Predicting Protein Ligand Binding Sites by Combining Evolutionary Sequence Conservation and 3D Structure
Figure 7
Examples of difficult structures.
For each structure, evolutionary sequence conservation has been mapped to the surface of the protein backbone (all atoms in pane (C)) with warmer colors indicating greater conservation. Bound ligands are shown in yellow, and the pocket predictions of ConCavity are represented by green meshes. (A) The ActR protein (PDB: 3B6A) contains both a ligand-binding (bottom half) and a more conserved DNA-binding domain (top half). (B) The ring-shaped pentameric B-subunit of a shiga-like toxin (PDB: 1CQF) binds globotriaosylceramide (Gb3) via a relatively flat interface that surrounds the center of the ring. (C) The carbohydrate binding sites of the CBM29 protein (PDB: 1GWL) are too long and flat to be detected by ConCavity in the presence of a concave pocket between the chains.
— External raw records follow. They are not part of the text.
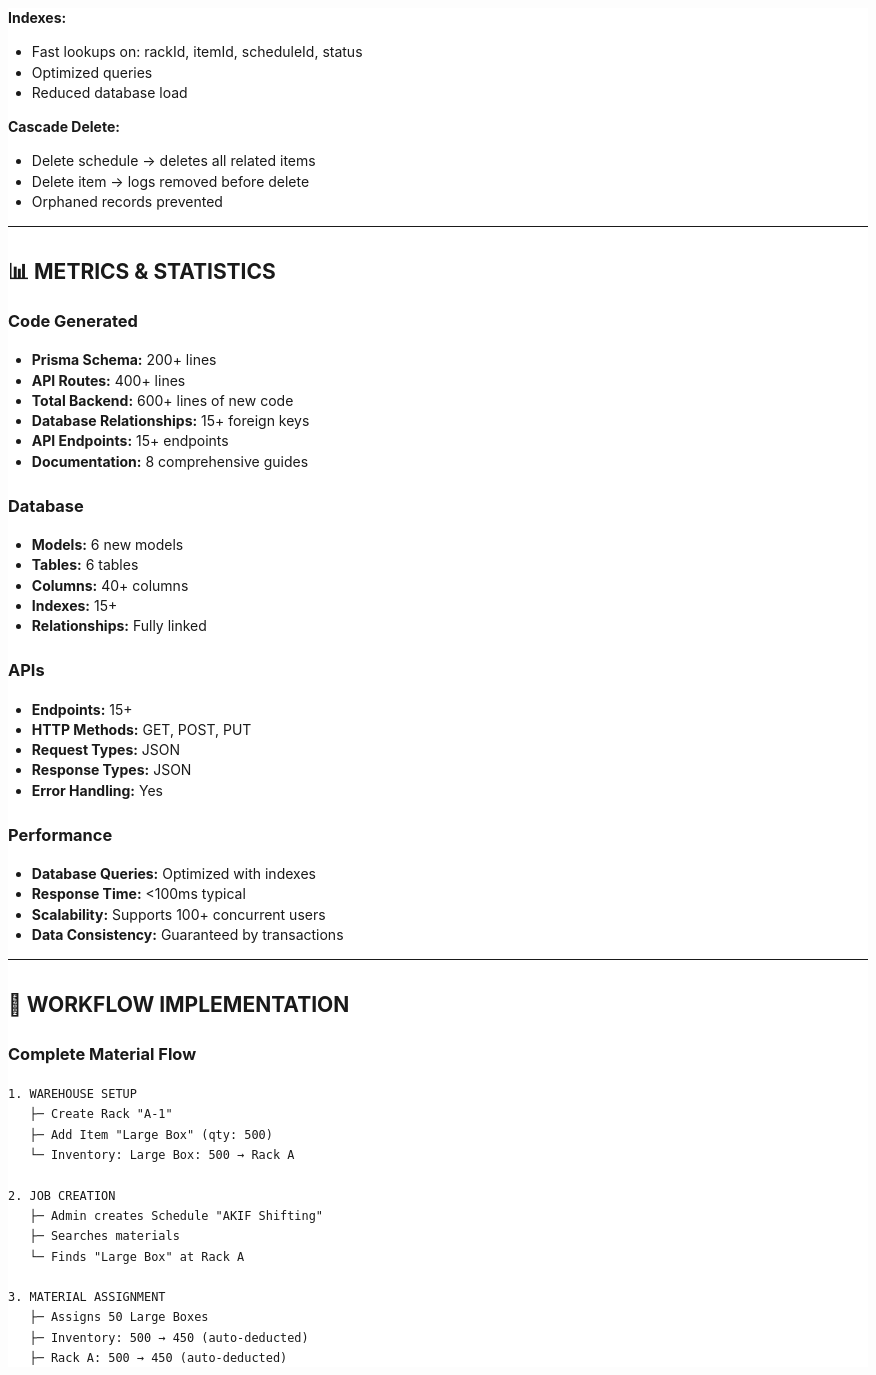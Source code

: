 **Indexes:**
- Fast lookups on: rackId, itemId, scheduleId, status
- Optimized queries
- Reduced database load

**Cascade Delete:**
- Delete schedule → deletes all related items
- Delete item → logs removed before delete
- Orphaned records prevented

---

## 📊 METRICS & STATISTICS

### Code Generated
- **Prisma Schema:** 200+ lines
- **API Routes:** 400+ lines
- **Total Backend:** 600+ lines of new code
- **Database Relationships:** 15+ foreign keys
- **API Endpoints:** 15+ endpoints
- **Documentation:** 8 comprehensive guides

### Database
- **Models:** 6 new models
- **Tables:** 6 tables
- **Columns:** 40+ columns
- **Indexes:** 15+
- **Relationships:** Fully linked

### APIs
- **Endpoints:** 15+
- **HTTP Methods:** GET, POST, PUT
- **Request Types:** JSON
- **Response Types:** JSON
- **Error Handling:** Yes

### Performance
- **Database Queries:** Optimized with indexes
- **Response Time:** <100ms typical
- **Scalability:** Supports 100+ concurrent users
- **Data Consistency:** Guaranteed by transactions

---

## 🔄 WORKFLOW IMPLEMENTATION

### Complete Material Flow

```
1. WAREHOUSE SETUP
   ├─ Create Rack "A-1"
   ├─ Add Item "Large Box" (qty: 500)
   └─ Inventory: Large Box: 500 → Rack A

2. JOB CREATION
   ├─ Admin creates Schedule "AKIF Shifting"
   ├─ Searches materials
   └─ Finds "Large Box" at Rack A

3. MATERIAL ASSIGNMENT
   ├─ Assigns 50 Large Boxes
   ├─ Inventory: 500 → 450 (auto-deducted)
   ├─ Rack A: 500 → 450 (auto-deducted)
```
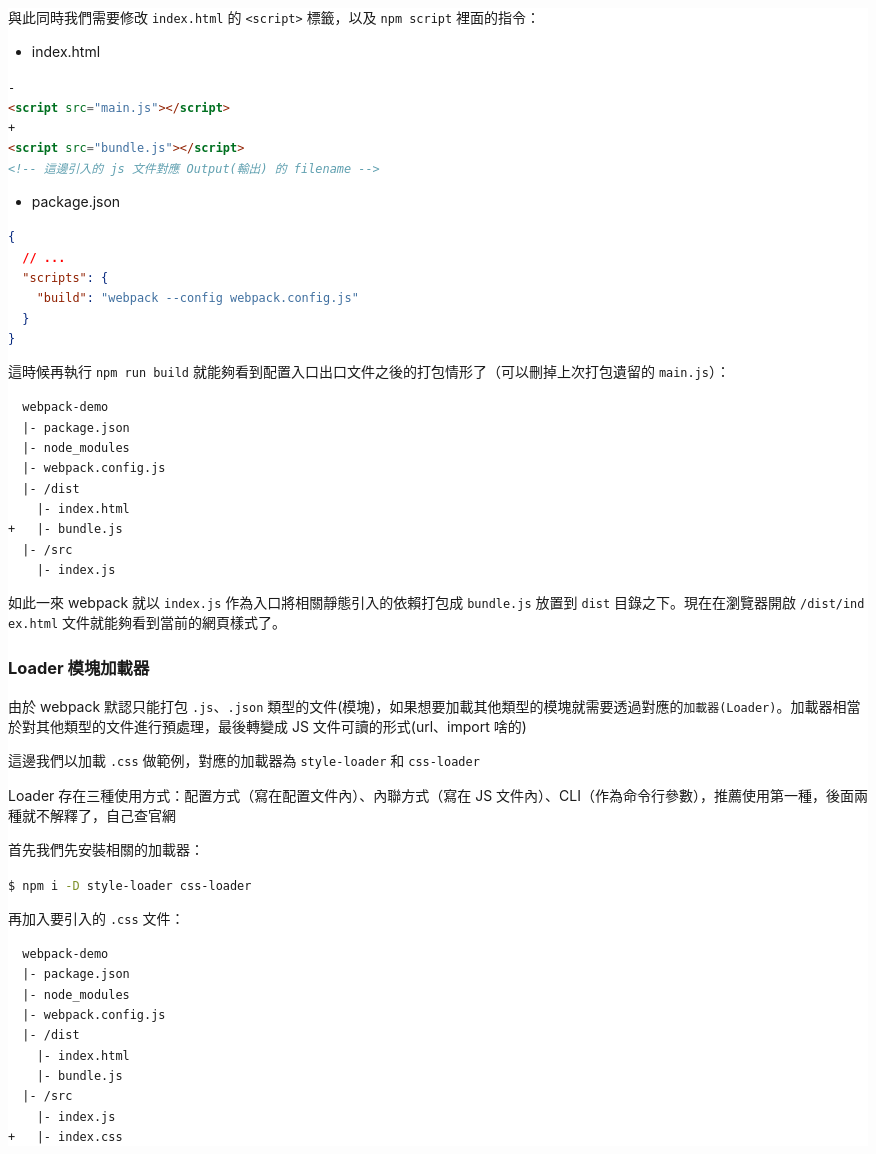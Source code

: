 與此同時我們需要修改 `index.html` 的 `<script>` 標籤，以及 `npm script` 裡面的指令：

- index.html

```html
-
<script src="main.js"></script>
+
<script src="bundle.js"></script>
<!-- 這邊引入的 js 文件對應 Output(輸出) 的 filename -->
```

- package.json

```json
{
  // ...
  "scripts": {
    "build": "webpack --config webpack.config.js"
  }
}
```

這時候再執行 `npm run build` 就能夠看到配置入口出口文件之後的打包情形了（可以刪掉上次打包遺留的 `main.js`）：

```
  webpack-demo
  |- package.json
  |- node_modules
  |- webpack.config.js
  |- /dist
    |- index.html
+   |- bundle.js
  |- /src
    |- index.js
```

如此一來 webpack 就以 `index.js` 作為入口將相關靜態引入的依賴打包成 `bundle.js` 放置到 `dist` 目錄之下。現在在瀏覽器開啟 `/dist/index.html` 文件就能夠看到當前的網頁樣式了。

### Loader 模塊加載器

由於 webpack 默認只能打包 `.js`、`.json` 類型的文件(模塊)，如果想要加載其他類型的模塊就需要透過對應的`加載器(Loader)`。加載器相當於對其他類型的文件進行預處理，最後轉變成 JS 文件可讀的形式(url、import 啥的)

這邊我們以加載 `.css` 做範例，對應的加載器為 `style-loader` 和 `css-loader`

Loader 存在三種使用方式：配置方式（寫在配置文件內）、內聯方式（寫在 JS 文件內）、CLI（作為命令行參數），推薦使用第一種，後面兩種就不解釋了，自己查官網

首先我們先安裝相關的加載器：

```bash
$ npm i -D style-loader css-loader
```

再加入要引入的 `.css` 文件：

```
  webpack-demo
  |- package.json
  |- node_modules
  |- webpack.config.js
  |- /dist
    |- index.html
    |- bundle.js
  |- /src
    |- index.js
+   |- index.css
```
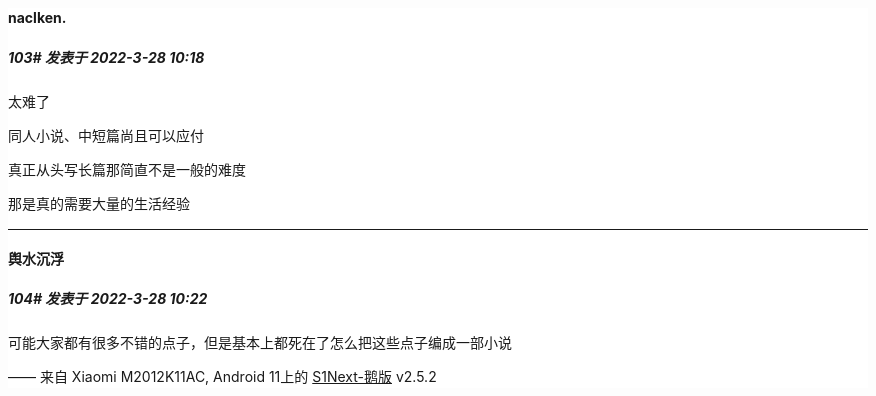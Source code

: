 ####  naclken.  
##### 103#       发表于 2022-3-28 10:18

太难了

同人小说、中短篇尚且可以应付

真正从头写长篇那简直不是一般的难度

那是真的需要大量的生活经验

*****

####  舆水沉浮  
##### 104#       发表于 2022-3-28 10:22

可能大家都有很多不错的点子，但是基本上都死在了怎么把这些点子编成一部小说

—— 来自 Xiaomi M2012K11AC, Android 11上的 [S1Next-鹅版](https://github.com/ykrank/S1-Next/releases) v2.5.2

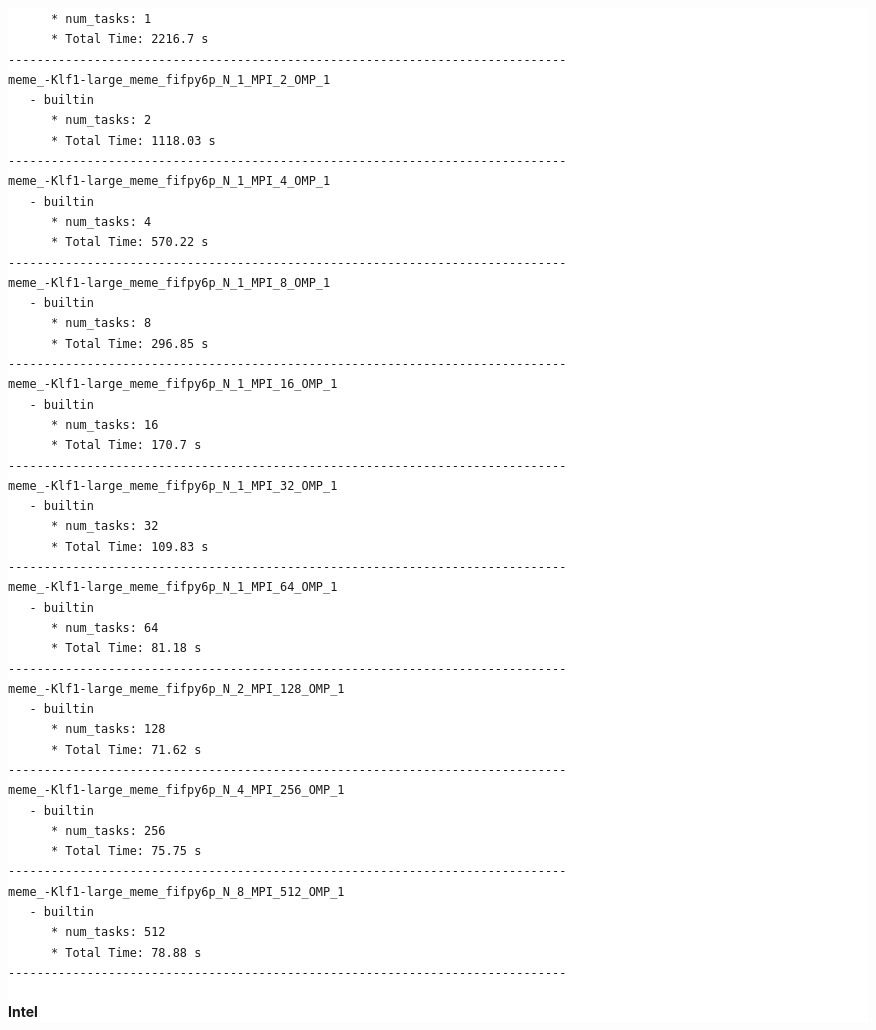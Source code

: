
 ```
      * num_tasks: 1
      * Total Time: 2216.7 s
------------------------------------------------------------------------------
meme_-Klf1-large_meme_fifpy6p_N_1_MPI_2_OMP_1
   - builtin
      * num_tasks: 2
      * Total Time: 1118.03 s
------------------------------------------------------------------------------
meme_-Klf1-large_meme_fifpy6p_N_1_MPI_4_OMP_1
   - builtin
      * num_tasks: 4
      * Total Time: 570.22 s
------------------------------------------------------------------------------
meme_-Klf1-large_meme_fifpy6p_N_1_MPI_8_OMP_1
   - builtin
      * num_tasks: 8
      * Total Time: 296.85 s
------------------------------------------------------------------------------
meme_-Klf1-large_meme_fifpy6p_N_1_MPI_16_OMP_1
   - builtin
      * num_tasks: 16
      * Total Time: 170.7 s
------------------------------------------------------------------------------
meme_-Klf1-large_meme_fifpy6p_N_1_MPI_32_OMP_1
   - builtin
      * num_tasks: 32
      * Total Time: 109.83 s
------------------------------------------------------------------------------
meme_-Klf1-large_meme_fifpy6p_N_1_MPI_64_OMP_1
   - builtin
      * num_tasks: 64
      * Total Time: 81.18 s
------------------------------------------------------------------------------
meme_-Klf1-large_meme_fifpy6p_N_2_MPI_128_OMP_1
   - builtin
      * num_tasks: 128
      * Total Time: 71.62 s
------------------------------------------------------------------------------
meme_-Klf1-large_meme_fifpy6p_N_4_MPI_256_OMP_1
   - builtin
      * num_tasks: 256
      * Total Time: 75.75 s
------------------------------------------------------------------------------
meme_-Klf1-large_meme_fifpy6p_N_8_MPI_512_OMP_1
   - builtin
      * num_tasks: 512
      * Total Time: 78.88 s
------------------------------------------------------------------------------
```

#### Intel
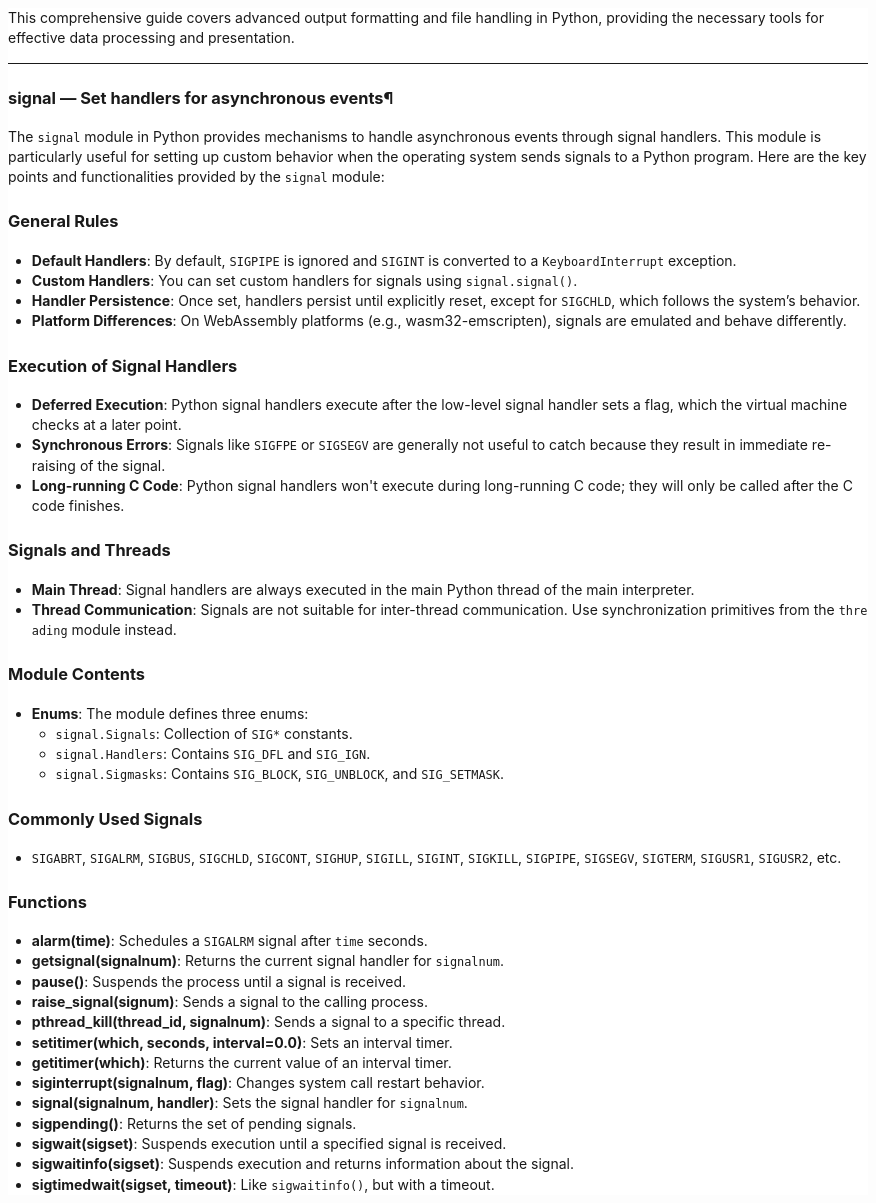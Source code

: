 

This comprehensive guide covers advanced output formatting and file handling in Python, providing the necessary tools for effective data processing and presentation.



----

### signal — Set handlers for asynchronous events¶


The `signal` module in Python provides mechanisms to handle asynchronous events through signal handlers. This module is particularly useful for setting up custom behavior when the operating system sends signals to a Python program. Here are the key points and functionalities provided by the `signal` module:

### General Rules
- **Default Handlers**: By default, `SIGPIPE` is ignored and `SIGINT` is converted to a `KeyboardInterrupt` exception.
- **Custom Handlers**: You can set custom handlers for signals using `signal.signal()`.
- **Handler Persistence**: Once set, handlers persist until explicitly reset, except for `SIGCHLD`, which follows the system’s behavior.
- **Platform Differences**: On WebAssembly platforms (e.g., wasm32-emscripten), signals are emulated and behave differently.

### Execution of Signal Handlers
- **Deferred Execution**: Python signal handlers execute after the low-level signal handler sets a flag, which the virtual machine checks at a later point.
- **Synchronous Errors**: Signals like `SIGFPE` or `SIGSEGV` are generally not useful to catch because they result in immediate re-raising of the signal.
- **Long-running C Code**: Python signal handlers won't execute during long-running C code; they will only be called after the C code finishes.

### Signals and Threads
- **Main Thread**: Signal handlers are always executed in the main Python thread of the main interpreter.
- **Thread Communication**: Signals are not suitable for inter-thread communication. Use synchronization primitives from the `threading` module instead.

### Module Contents
- **Enums**: The module defines three enums:
  - `signal.Signals`: Collection of `SIG*` constants.
  - `signal.Handlers`: Contains `SIG_DFL` and `SIG_IGN`.
  - `signal.Sigmasks`: Contains `SIG_BLOCK`, `SIG_UNBLOCK`, and `SIG_SETMASK`.

### Commonly Used Signals
- `SIGABRT`, `SIGALRM`, `SIGBUS`, `SIGCHLD`, `SIGCONT`, `SIGHUP`, `SIGILL`, `SIGINT`, `SIGKILL`, `SIGPIPE`, `SIGSEGV`, `SIGTERM`, `SIGUSR1`, `SIGUSR2`, etc.

### Functions
- **alarm(time)**: Schedules a `SIGALRM` signal after `time` seconds.
- **getsignal(signalnum)**: Returns the current signal handler for `signalnum`.
- **pause()**: Suspends the process until a signal is received.
- **raise_signal(signum)**: Sends a signal to the calling process.
- **pthread_kill(thread_id, signalnum)**: Sends a signal to a specific thread.
- **setitimer(which, seconds, interval=0.0)**: Sets an interval timer.
- **getitimer(which)**: Returns the current value of an interval timer.
- **siginterrupt(signalnum, flag)**: Changes system call restart behavior.
- **signal(signalnum, handler)**: Sets the signal handler for `signalnum`.
- **sigpending()**: Returns the set of pending signals.
- **sigwait(sigset)**: Suspends execution until a specified signal is received.
- **sigwaitinfo(sigset)**: Suspends execution and returns information about the signal.
- **sigtimedwait(sigset, timeout)**: Like `sigwaitinfo()`, but with a timeout.

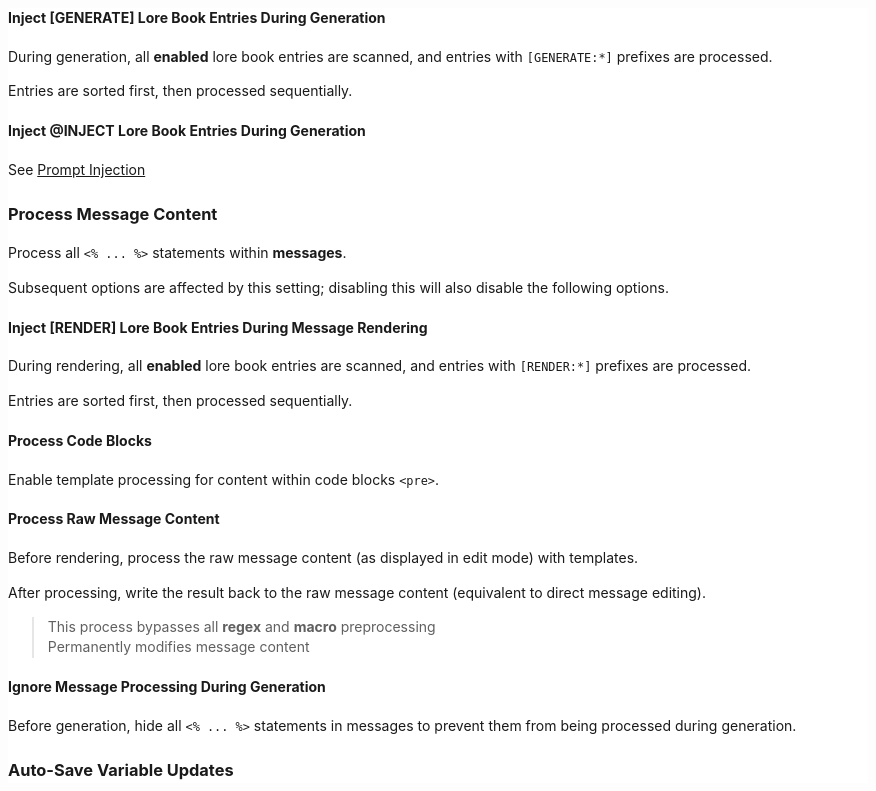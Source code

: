 

#### Inject [GENERATE] Lore Book Entries During Generation

During generation, all **enabled** lore book entries are scanned, and entries with `[GENERATE:*]` prefixes are processed.

Entries are sorted first, then processed sequentially.



#### Inject @INJECT Lore Book Entries During Generation

See [Prompt Injection](#prompt-injection)



### Process Message Content

Process all `<% ... %>` statements within **messages**.

Subsequent options are affected by this setting; disabling this will also disable the following options.



#### Inject [RENDER] Lore Book Entries During Message Rendering

During rendering, all **enabled** lore book entries are scanned, and entries with `[RENDER:*]` prefixes are processed.

Entries are sorted first, then processed sequentially.



#### Process Code Blocks

Enable template processing for content within code blocks `<pre>`.



#### Process Raw Message Content

Before rendering, process the raw message content (as displayed in edit mode) with templates.

After processing, write the result back to the raw message content (equivalent to direct message editing).

> This process bypasses all **regex** and **macro** preprocessing  
> Permanently modifies message content



#### Ignore Message Processing During Generation

Before generation, hide all `<% ... %>` statements in messages to prevent them from being processed during generation.



### Auto-Save Variable Updates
As illustrated here, ConCavity's inaccurate predictions are often the result of misleading evolutionary sequence conservation information (A) or ligands that bind partially or entirely outside of well-defined concave surface pockets (B, C). In (A) and (B), ConCavity misses the ligands, but identifies functionally relevant binding sites for other types of interactions (DNA and protein).